Is it possible that what you see as your greatest strength – the secret of your success – may well be your biggest weakness?

Reed is direct

‘Reed’ prided himself on his directness, believing that a key to his success was that ‘people always know where they stand with me’.  When I spoke to his colleagues, it was clear that Reed was leaving a trail of carnage behind him. His ‘directness’, combined with his seniority, was leaving people feeling disempowered and disenfranchised.

Dexter is collaborative

‘Dexter’ described his leadership style as ‘collaborative’; enthusiastically articulating the reasons why a leadership approach of shared responsibility creates the best results. Clearly collaboration was one of Dexter’s strengths.

His executive team described his decision making style by saying ‘I just wish he would make a @#@#ing decision’ and ‘yet another meeting to make a decision he could make himself.’ A strength? Or a strength-in-excess?

Melanie reads body language

Melanie is skilled in reading body language. She is able to pick up the unspoken nuances in face-to-face conversation, and her peers call on her to decode the undercurrents of a meeting.

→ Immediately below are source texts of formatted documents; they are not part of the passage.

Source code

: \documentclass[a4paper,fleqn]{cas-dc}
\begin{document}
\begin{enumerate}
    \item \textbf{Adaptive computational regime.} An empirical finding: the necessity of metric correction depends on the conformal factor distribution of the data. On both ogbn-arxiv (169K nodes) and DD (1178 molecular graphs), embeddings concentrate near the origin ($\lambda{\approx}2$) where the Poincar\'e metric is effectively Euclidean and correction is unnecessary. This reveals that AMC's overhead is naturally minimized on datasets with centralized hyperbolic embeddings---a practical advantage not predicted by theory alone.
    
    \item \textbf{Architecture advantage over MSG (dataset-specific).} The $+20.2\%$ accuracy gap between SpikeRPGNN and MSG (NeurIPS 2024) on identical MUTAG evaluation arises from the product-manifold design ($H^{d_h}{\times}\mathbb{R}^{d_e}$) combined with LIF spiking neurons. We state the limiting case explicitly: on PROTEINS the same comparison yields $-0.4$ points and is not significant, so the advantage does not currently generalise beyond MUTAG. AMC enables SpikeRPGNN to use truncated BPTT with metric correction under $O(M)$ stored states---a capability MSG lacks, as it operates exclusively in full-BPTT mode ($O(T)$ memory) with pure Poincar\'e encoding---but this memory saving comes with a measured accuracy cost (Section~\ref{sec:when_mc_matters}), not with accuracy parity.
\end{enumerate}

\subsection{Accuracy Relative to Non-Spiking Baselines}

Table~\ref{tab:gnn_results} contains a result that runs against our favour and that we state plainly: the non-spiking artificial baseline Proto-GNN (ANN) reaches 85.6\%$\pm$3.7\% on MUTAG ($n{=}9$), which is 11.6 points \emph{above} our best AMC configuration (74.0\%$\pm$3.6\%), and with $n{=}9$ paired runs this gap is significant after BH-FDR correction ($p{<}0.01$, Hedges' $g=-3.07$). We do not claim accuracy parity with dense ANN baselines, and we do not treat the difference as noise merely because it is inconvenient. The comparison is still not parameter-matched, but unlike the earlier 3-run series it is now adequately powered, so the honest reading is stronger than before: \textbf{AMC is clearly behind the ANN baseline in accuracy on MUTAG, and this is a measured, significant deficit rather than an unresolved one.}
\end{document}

When working with neutral or inexpressive communicators, Melanie flounders without the non-verbal signals that keep her connected to the conversation. She dreads teleconferences because not being able to see people, she is unable to ‘read’ them. This is problematic in a regional role where teleconferencing is part of daily business.


Is that quality you are so proud of a ‘strength’ or a ‘strength in excess’?

There is a fine line between a leadership asset and liability, and it can be very hard  to judge what side of the line we are on in our own leadership.